Stored data:
=== Section Start ===
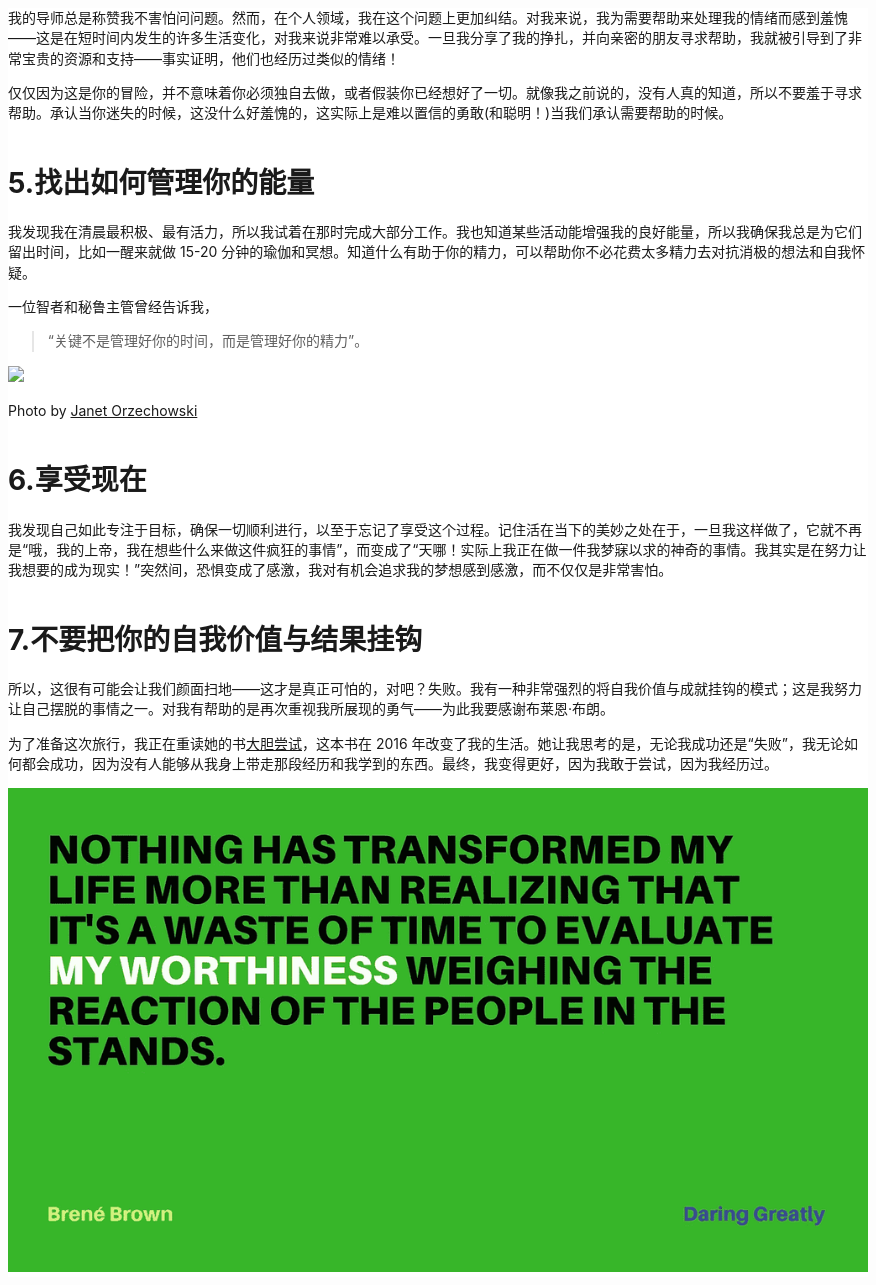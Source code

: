 我的导师总是称赞我不害怕问问题。然而，在个人领域，我在这个问题上更加纠结。对我来说，我为需要帮助来处理我的情绪而感到羞愧——这是在短时间内发生的许多生活变化，对我来说非常难以承受。一旦我分享了我的挣扎，并向亲密的朋友寻求帮助，我就被引导到了非常宝贵的资源和支持——事实证明，他们也经历过类似的情绪！

仅仅因为这是你的冒险，并不意味着你必须独自去做，或者假装你已经想好了一切。就像我之前说的，没有人真的知道，所以不要羞于寻求帮助。承认当你迷失的时候，这没什么好羞愧的，这实际上是难以置信的勇敢(和聪明！)当我们承认需要帮助的时候。

# 5.找出如何管理你的能量

我发现我在清晨最积极、最有活力，所以我试着在那时完成大部分工作。我也知道某些活动能增强我的良好能量，所以我确保我总是为它们留出时间，比如一醒来就做 15-20 分钟的瑜伽和冥想。知道什么有助于你的精力，可以帮助你不必花费太多精力去对抗消极的想法和自我怀疑。

一位智者和秘鲁主管曾经告诉我，

> “关键不是管理好你的时间，而是管理好你的精力”。

![](img/f8095cdd3c3362c6b9d182ea51bfbb39.png)

Photo by [Janet Orzechowski](https://unsplash.com/@rosalie2015)

# 6.享受现在

我发现自己如此专注于目标，确保一切顺利进行，以至于忘记了享受这个过程。记住活在当下的美妙之处在于，一旦我这样做了，它就不再是“哦，我的上帝，我在想些什么来做这件疯狂的事情”，而变成了“天哪！实际上我正在做一件我梦寐以求的神奇的事情。我其实是在努力让我想要的成为现实！”突然间，恐惧变成了感激，我对有机会追求我的梦想感到感激，而不仅仅是非常害怕。

# 7.不要把你的自我价值与结果挂钩

所以，这很有可能会让我们颜面扫地——这才是真正可怕的，对吧？失败。我有一种非常强烈的将自我价值与成就挂钩的模式；这是我努力让自己摆脱的事情之一。对我有帮助的是再次重视我所展现的勇气——为此我要感谢布莱恩·布朗。

为了准备这次旅行，我正在重读她的书[大胆尝试](https://www.amazon.com/Daring-Greatly-Courage-Vulnerable-Transforms/dp/1592408419)，这本书在 2016 年改变了我的生活。她让我思考的是，无论我成功还是“失败”，我无论如何都会成功，因为没有人能够从我身上带走那段经历和我学到的东西。最终，我变得更好，因为我敢于尝试，因为我经历过。

![](img/5f0d3ac35282836f259f00352c72e26d.png)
=== Section End ===
Work request -> Pictures are to be omitted; set down the rest of the entries exactly as given.

Result below ->
Source code

: 我的导师总是称赞我不害怕问问题。然而，在个人领域，我在这个问题上更加纠结。对我来说，我为需要帮助来处理我的情绪而感到羞愧——这是在短时间内发生的许多生活变化，对我来说非常难以承受。一旦我分享了我的挣扎，并向亲密的朋友寻求帮助，我就被引导到了非常宝贵的资源和支持——事实证明，他们也经历过类似的情绪！

仅仅因为这是你的冒险，并不意味着你必须独自去做，或者假装你已经想好了一切。就像我之前说的，没有人真的知道，所以不要羞于寻求帮助。承认当你迷失的时候，这没什么好羞愧的，这实际上是难以置信的勇敢(和聪明！)当我们承认需要帮助的时候。

# 5.找出如何管理你的能量

我发现我在清晨最积极、最有活力，所以我试着在那时完成大部分工作。我也知道某些活动能增强我的良好能量，所以我确保我总是为它们留出时间，比如一醒来就做 15-20 分钟的瑜伽和冥想。知道什么有助于你的精力，可以帮助你不必花费太多精力去对抗消极的想法和自我怀疑。

一位智者和秘鲁主管曾经告诉我，

> “关键不是管理好你的时间，而是管理好你的精力”。

![](img/f8095cdd3c3362c6b9d182ea51bfbb39.png)

Photo by [Janet Orzechowski](https://unsplash.com/@rosalie2015)

# 6.享受现在

我发现自己如此专注于目标，确保一切顺利进行，以至于忘记了享受这个过程。记住活在当下的美妙之处在于，一旦我这样做了，它就不再是“哦，我的上帝，我在想些什么来做这件疯狂的事情”，而变成了“天哪！实际上我正在做一件我梦寐以求的神奇的事情。我其实是在努力让我想要的成为现实！”突然间，恐惧变成了感激，我对有机会追求我的梦想感到感激，而不仅仅是非常害怕。

# 7.不要把你的自我价值与结果挂钩

所以，这很有可能会让我们颜面扫地——这才是真正可怕的，对吧？失败。我有一种非常强烈的将自我价值与成就挂钩的模式；这是我努力让自己摆脱的事情之一。对我有帮助的是再次重视我所展现的勇气——为此我要感谢布莱恩·布朗。

为了准备这次旅行，我正在重读她的书[大胆尝试](https://www.amazon.com/Daring-Greatly-Courage-Vulnerable-Transforms/dp/1592408419)，这本书在 2016 年改变了我的生活。她让我思考的是，无论我成功还是“失败”，我无论如何都会成功，因为没有人能够从我身上带走那段经历和我学到的东西。最终，我变得更好，因为我敢于尝试，因为我经历过。

![](img/5f0d3ac35282836f259f00352c72e26d.png)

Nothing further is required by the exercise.